# Support Vector Machine ( SVM ) 

[sklearn: SVM ](https://scikit-learn.org/stable/modules/svm.html)

[Video Ressource: SVM algorithm ( mathematical approach ) ](https://youtu.be/vgBEMuQa4XU)

**Support Vector Machines (SVMs)** are a versatile set of **supervised learning** methods used for **classification, regression**, and **outliers detection**.

## 1- Linear Classification with SVM:

![support-vector-machine-algorithm.png](attachment:support-vector-machine-algorithm.png)

![1_kzdqdDUTwNsAkVZNLQAPvQ.png](attachment:1_kzdqdDUTwNsAkVZNLQAPvQ.png)

## Support Vector Machine (SVM) Algorithm

![1_DECyqDH_OCzHnh8jc7W4Bg.png](attachment:1_DECyqDH_OCzHnh8jc7W4Bg.png)


## Objective

SVM aims to find a hyperplane defined by $$w \cdot x + b = 0$$, where \(w\) is the weight vector, \(x\) is the input feature vector, and \(b\) is the bias term.

## Decision Function

The decision function for predicting the class of a new data point \(x_i\) is $$f(x_i) = w \cdot x_i + b$$.

## Margin

The margin (\(M\)) is the distance from the hyperplane to the nearest data point. For a linearly separable case, $$M = \frac{1}{\|w\|}$$.

## Optimization Objective

Maximize \(M\) by minimizing $$\frac{1}{2}\|w\|^2$$ subject to the constraints $$y_i(w \cdot x_i + b) \geq 1$$ for all training samples \((x_i, y_i)\).
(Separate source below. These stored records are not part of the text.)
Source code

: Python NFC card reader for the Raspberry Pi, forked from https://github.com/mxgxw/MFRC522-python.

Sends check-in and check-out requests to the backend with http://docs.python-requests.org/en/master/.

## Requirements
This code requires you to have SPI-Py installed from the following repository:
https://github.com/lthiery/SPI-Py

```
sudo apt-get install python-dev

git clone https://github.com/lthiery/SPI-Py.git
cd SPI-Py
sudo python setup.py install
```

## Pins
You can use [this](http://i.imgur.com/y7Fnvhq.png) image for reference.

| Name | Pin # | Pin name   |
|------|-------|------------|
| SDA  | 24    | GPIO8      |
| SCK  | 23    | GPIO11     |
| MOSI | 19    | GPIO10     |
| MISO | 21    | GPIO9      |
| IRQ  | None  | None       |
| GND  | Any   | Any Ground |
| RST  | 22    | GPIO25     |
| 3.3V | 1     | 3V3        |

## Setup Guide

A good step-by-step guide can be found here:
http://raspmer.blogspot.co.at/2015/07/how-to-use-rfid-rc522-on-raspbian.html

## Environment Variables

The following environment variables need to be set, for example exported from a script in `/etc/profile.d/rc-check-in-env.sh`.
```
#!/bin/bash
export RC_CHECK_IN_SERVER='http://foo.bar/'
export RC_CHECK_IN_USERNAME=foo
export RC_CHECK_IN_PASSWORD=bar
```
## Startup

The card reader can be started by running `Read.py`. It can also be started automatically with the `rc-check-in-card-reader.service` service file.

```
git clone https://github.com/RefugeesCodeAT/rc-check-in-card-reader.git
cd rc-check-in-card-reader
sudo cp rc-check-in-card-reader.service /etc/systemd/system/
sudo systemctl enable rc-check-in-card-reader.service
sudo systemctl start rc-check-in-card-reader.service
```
## Soft Margin SVM (for non-linearly separable cases)

Introduce a slack variable (\(\xi_i\)) for each data point to allow for some misclassifications. Modify the optimization objective to minimize $$\frac{1}{2}\|w\|^2 + C \sum_{i=1}^{N} \xi_i$$, where \(C\) controls the trade-off between margin maximization and classification error.

## Kernel Trick

Introduce a kernel function $$K(x_i, x_j)$$ to implicitly map input features into a higher-dimensional space. The decision function becomes $$f(x) = \sum_{i=1}^{N} \alpha_i y_i K(x, x_i) + b$$, where \(\alpha_i\) are Lagrange multipliers.

## Support Vectors

Support vectors are the training samples that have non-zero Lagrange multipliers (\(\alpha_i > 0\)).

## Dual Form

The optimization problem is often expressed in its dual form, involving the maximization of $$\sum_{i=1}^{N} \alpha_i - \frac{1}{2} \sum_{i=1}^{N} \sum_{j=1}^{N} \alpha_i \alpha_j y_i y_j K(x_i, x_j)$$.


## When to Use 2D SVM

  - **Data is easily separable by a straight line.**
  - **Features have simple relationships.**
  - **Computational efficiency matters.**
  - **Visualization of the decision boundary is crucial**
  - **A simpler model is adequate.**
  - **Only two relevant features are available**

Consider higher-dimensional SVM for non-linear data. Choice depends on data characteristics and problem complexity.


Consider using higher-dimensional SVM with kernels for non-linear data or more complex relationships. The choice depends on your data characteristics and the problem at hand.


![Screenshot%202023-12-27%20at%2017.19.05.png](attachment:Screenshot%202023-12-27%20at%2017.19.05.png)

## 2- NON- Linear Classification with SVM:

![0_l7Tg9hZq-617K11S.png](attachment:0_l7Tg9hZq-617K11S.png)

### SVM for Non-Linear Classification with Kernel Trick

SVM, originally designed for linear separation, can handle non-linear classification using the "kernel trick." When data is not linearly separable, a kernel function is applied to implicitly map the feature space into a higher-dimensional one.

### Kernel Functions:

Common kernel functions include:
- **Polynomial Kernel:** $$K(x, x') = (x \cdot x' + c)^d$$
- **RBF (Gaussian) Kernel:** $$K(x, x') = \exp\left(-\frac{\|x - x'\|^2}{2\sigma^2}\right)$$
- **Sigmoid Kernel:** $$K(x, x') = \tanh(\alpha x \cdot x' + c)$$

### Decision Function:

In the transformed space, the decision function is given by:
\[f(x) = \sum_{i=1}^{N} \alpha_i y_i K(x, x_i) + b\]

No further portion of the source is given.